> WORK TO COMPLETE: Set down the full data below exactly as given, please.

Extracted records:
==============================
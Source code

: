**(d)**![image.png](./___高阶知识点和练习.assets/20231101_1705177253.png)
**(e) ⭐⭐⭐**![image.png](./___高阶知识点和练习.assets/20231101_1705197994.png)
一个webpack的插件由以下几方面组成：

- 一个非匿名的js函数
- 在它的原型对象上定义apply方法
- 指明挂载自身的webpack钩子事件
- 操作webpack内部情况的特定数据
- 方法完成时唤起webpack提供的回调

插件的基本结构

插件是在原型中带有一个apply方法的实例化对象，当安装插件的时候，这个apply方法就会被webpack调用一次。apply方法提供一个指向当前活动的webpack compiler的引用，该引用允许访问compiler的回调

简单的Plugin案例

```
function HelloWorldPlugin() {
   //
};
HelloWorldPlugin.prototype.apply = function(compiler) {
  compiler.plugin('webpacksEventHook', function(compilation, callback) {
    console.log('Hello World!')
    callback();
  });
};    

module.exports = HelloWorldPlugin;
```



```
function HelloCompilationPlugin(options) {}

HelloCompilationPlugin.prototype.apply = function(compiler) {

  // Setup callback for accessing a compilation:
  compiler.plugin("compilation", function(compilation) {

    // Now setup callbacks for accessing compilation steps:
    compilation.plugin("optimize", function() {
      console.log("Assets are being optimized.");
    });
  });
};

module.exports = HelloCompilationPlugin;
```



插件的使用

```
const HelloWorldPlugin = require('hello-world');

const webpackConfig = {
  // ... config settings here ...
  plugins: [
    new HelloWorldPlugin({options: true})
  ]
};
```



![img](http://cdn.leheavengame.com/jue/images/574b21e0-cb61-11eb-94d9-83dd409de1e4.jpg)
==============================
> SOLUTION TO THIS TASK:
Source code

:**(d)**![image.png](./___高阶知识点和练习.assets/20231101_1705177253.png)
**(e) ⭐⭐⭐**![image.png](./___高阶知识点和练习.assets/20231101_1705197994.png)
一个webpack的插件由以下几方面组成：

- 一个非匿名的js函数
- 在它的原型对象上定义apply方法
- 指明挂载自身的webpack钩子事件
- 操作webpack内部情况的特定数据
- 方法完成时唤起webpack提供的回调

插件的基本结构

插件是在原型中带有一个apply方法的实例化对象，当安装插件的时候，这个apply方法就会被webpack调用一次。apply方法提供一个指向当前活动的webpack compiler的引用，该引用允许访问compiler的回调

简单的Plugin案例

```
function HelloWorldPlugin() {
   //
};
HelloWorldPlugin.prototype.apply = function(compiler) {
  compiler.plugin('webpacksEventHook', function(compilation, callback) {
    console.log('Hello World!')
    callback();
  });
};    

module.exports = HelloWorldPlugin;
```



```
function HelloCompilationPlugin(options) {}

HelloCompilationPlugin.prototype.apply = function(compiler) {

  // Setup callback for accessing a compilation:
  compiler.plugin("compilation", function(compilation) {

    // Now setup callbacks for accessing compilation steps:
    compilation.plugin("optimize", function() {
      console.log("Assets are being optimized.");
    });
  });
};

module.exports = HelloCompilationPlugin;
```



插件的使用

```
const HelloWorldPlugin = require('hello-world');

const webpackConfig = {
  // ... config settings here ...
  plugins: [
    new HelloWorldPlugin({options: true})
  ]
};
```



![img](http://cdn.leheavengame.com/jue/images/574b21e0-cb61-11eb-94d9-83dd409de1e4.jpg)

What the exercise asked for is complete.